## [Exercise objective]
With images removed, return the whole listing exactly as written.

****

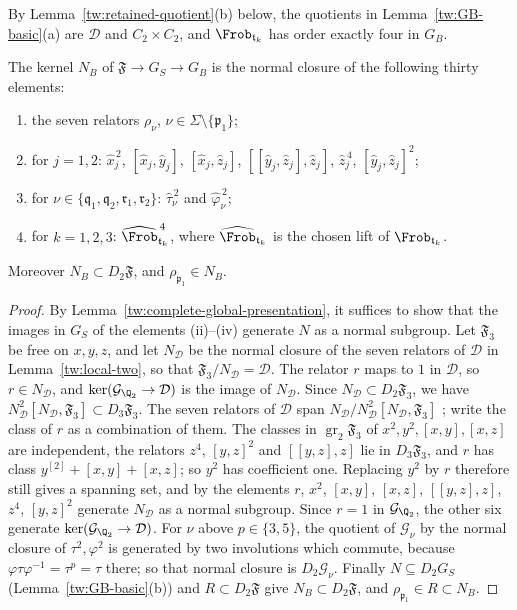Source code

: By Lemma~\ref{tw:retained-quotient}(b) below, the quotients in
Lemma~\ref{tw:GB-basic}(a) are $\mathcal D$ and $C_2\times C_2$, and
$\Frob_{\mathfrak t_k}$ has order exactly four in $G_B$.

\begin{lemma}\label{tw:GB-presentation}
The kernel $N_B$ of $\mathfrak F\to G_S\to G_B$ is the normal closure
of the following thirty elements:
\begin{enumerate}
\item[(i)] the seven relators $\rho_\nu$, $\nu\in\Sigma\setminus\{\mathfrak p_1\}$;
\item[(ii)] for $j=1,2$: $\hat x_j^{\,2}$, $[\hat x_j,\hat y_j]$,
 $[\hat x_j,\hat z_j]$, $[[\hat y_j,\hat z_j],\hat z_j]$, $\hat z_j^{\,4}$,
 $[\hat y_j,\hat z_j]^2$;
\item[(iii)] for $\nu\in\{\mathfrak q_1,\mathfrak q_2,\mathfrak r_1,\mathfrak r_2\}$:
 $\hat\tau_\nu^{\,2}$ and $\hat\varphi_\nu^{\,2}$;
\item[(iv)] for $k=1,2,3$: $\widehat{\Frob}_{\mathfrak t_k}^{\,4}$, where $\widehat{\Frob}_{\mathfrak t_k}$ is the chosen
 lift of $\Frob_{\mathfrak t_k}$.
\end{enumerate}
Moreover $N_B\subset D_2\mathfrak F$, and $\rho_{\mathfrak p_1}\in N_B$.
\end{lemma}

\begin{proof}
By Lemma~\ref{tw:complete-global-presentation}, it suffices to show that the
images in $G_S$ of the elements (ii)--(iv) generate $N$ as a normal
subgroup. Let $\mathfrak F_3$ be free on $x,y,z$, and let $N_{\mathcal D}$ be the normal
closure of the seven relators of $\mathcal D$ in Lemma~\ref{tw:local-two}, so that
$\mathfrak F_3/N_{\mathcal D}=\mathcal D$. The relator $r$ maps to $1$ in $\mathcal D$, so $r\in N_{\mathcal D}$, and
$\ker(\mathcal G_{\Q_2}\to \mathcal D)$ is the image of $N_{\mathcal D}$. Since
$N_{\mathcal D}\subset D_2\mathfrak F_3$, we have
$N_{\mathcal D}^2[N_{\mathcal D},\mathfrak F_3]\subset D_3\mathfrak F_3$. The seven relators of $\mathcal D$
span $N_{\mathcal D}/N_{\mathcal D}^2[N_{\mathcal D},\mathfrak F_3]$
\cite[Corollary~3.9.3]{NeukirchSchmidtWingberg2008}; write the class of $r$ as
a combination of them. The classes in $\operatorname{gr}_2\mathfrak F_3$ of
$x^2,y^2,[x,y],[x,z]$ are independent, the relators $z^4$, $[y,z]^2$ and
$[[y,z],z]$ lie in $D_3\mathfrak F_3$, and $r$ has class
$y^{[2]}+[x,y]+[x,z]$; so $y^2$ has coefficient one. Replacing $y^2$ by $r$
therefore still gives a spanning set, and by
\cite[Corollary~3.9.3]{NeukirchSchmidtWingberg2008} the elements $r$, $x^2$,
$[x,y]$, $[x,z]$, $[[y,z],z]$, $z^4$, $[y,z]^2$ generate $N_{\mathcal D}$ as a normal
subgroup. Since $r=1$ in $\mathcal G_{\Q_2}$, the other six generate
$\ker(\mathcal G_{\Q_2}\to \mathcal D)$. For $\nu$ above $p\in\{3,5\}$, the quotient
of $\mathcal G_\nu$ by the normal closure of $\tau^2,\varphi^2$ is generated
by two involutions which commute, because
$\varphi\tau\varphi^{-1}=\tau^p=\tau$ there; so that normal closure is
$D_2\mathcal G_\nu$. Finally $N\subseteq D_2G_S$
(Lemma~\ref{tw:GB-basic}(b)) and
$R\subset D_2\mathfrak F$ give $N_B\subset D_2\mathfrak F$, and
$\rho_{\mathfrak p_1}\in R\subset N_B$.
\end{proof}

****

## [Solution]
Source code

: By Lemma~\ref{tw:retained-quotient}(b) below, the quotients in
Lemma~\ref{tw:GB-basic}(a) are $\mathcal D$ and $C_2\times C_2$, and
$\Frob_{\mathfrak t_k}$ has order exactly four in $G_B$.

\begin{lemma}\label{tw:GB-presentation}
The kernel $N_B$ of $\mathfrak F\to G_S\to G_B$ is the normal closure
of the following thirty elements:
\begin{enumerate}
\item[(i)] the seven relators $\rho_\nu$, $\nu\in\Sigma\setminus\{\mathfrak p_1\}$;
\item[(ii)] for $j=1,2$: $\hat x_j^{\,2}$, $[\hat x_j,\hat y_j]$,
 $[\hat x_j,\hat z_j]$, $[[\hat y_j,\hat z_j],\hat z_j]$, $\hat z_j^{\,4}$,
 $[\hat y_j,\hat z_j]^2$;
\item[(iii)] for $\nu\in\{\mathfrak q_1,\mathfrak q_2,\mathfrak r_1,\mathfrak r_2\}$:
 $\hat\tau_\nu^{\,2}$ and $\hat\varphi_\nu^{\,2}$;
\item[(iv)] for $k=1,2,3$: $\widehat{\Frob}_{\mathfrak t_k}^{\,4}$, where $\widehat{\Frob}_{\mathfrak t_k}$ is the chosen
 lift of $\Frob_{\mathfrak t_k}$.
\end{enumerate}
Moreover $N_B\subset D_2\mathfrak F$, and $\rho_{\mathfrak p_1}\in N_B$.
\end{lemma}

\begin{proof}
By Lemma~\ref{tw:complete-global-presentation}, it suffices to show that the
images in $G_S$ of the elements (ii)--(iv) generate $N$ as a normal
subgroup. Let $\mathfrak F_3$ be free on $x,y,z$, and let $N_{\mathcal D}$ be the normal
closure of the seven relators of $\mathcal D$ in Lemma~\ref{tw:local-two}, so that
$\mathfrak F_3/N_{\mathcal D}=\mathcal D$. The relator $r$ maps to $1$ in $\mathcal D$, so $r\in N_{\mathcal D}$, and
$\ker(\mathcal G_{\Q_2}\to \mathcal D)$ is the image of $N_{\mathcal D}$. Since
$N_{\mathcal D}\subset D_2\mathfrak F_3$, we have
$N_{\mathcal D}^2[N_{\mathcal D},\mathfrak F_3]\subset D_3\mathfrak F_3$. The seven relators of $\mathcal D$
span $N_{\mathcal D}/N_{\mathcal D}^2[N_{\mathcal D},\mathfrak F_3]$
\cite[Corollary~3.9.3]{NeukirchSchmidtWingberg2008}; write the class of $r$ as
a combination of them. The classes in $\operatorname{gr}_2\mathfrak F_3$ of
$x^2,y^2,[x,y],[x,z]$ are independent, the relators $z^4$, $[y,z]^2$ and
$[[y,z],z]$ lie in $D_3\mathfrak F_3$, and $r$ has class
$y^{[2]}+[x,y]+[x,z]$; so $y^2$ has coefficient one. Replacing $y^2$ by $r$
therefore still gives a spanning set, and by
\cite[Corollary~3.9.3]{NeukirchSchmidtWingberg2008} the elements $r$, $x^2$,
$[x,y]$, $[x,z]$, $[[y,z],z]$, $z^4$, $[y,z]^2$ generate $N_{\mathcal D}$ as a normal
subgroup. Since $r=1$ in $\mathcal G_{\Q_2}$, the other six generate
$\ker(\mathcal G_{\Q_2}\to \mathcal D)$. For $\nu$ above $p\in\{3,5\}$, the quotient
of $\mathcal G_\nu$ by the normal closure of $\tau^2,\varphi^2$ is generated
by two involutions which commute, because
$\varphi\tau\varphi^{-1}=\tau^p=\tau$ there; so that normal closure is
$D_2\mathcal G_\nu$. Finally $N\subseteq D_2G_S$
(Lemma~\ref{tw:GB-basic}(b)) and
$R\subset D_2\mathfrak F$ give $N_B\subset D_2\mathfrak F$, and
$\rho_{\mathfrak p_1}\in R\subset N_B$.
\end{proof}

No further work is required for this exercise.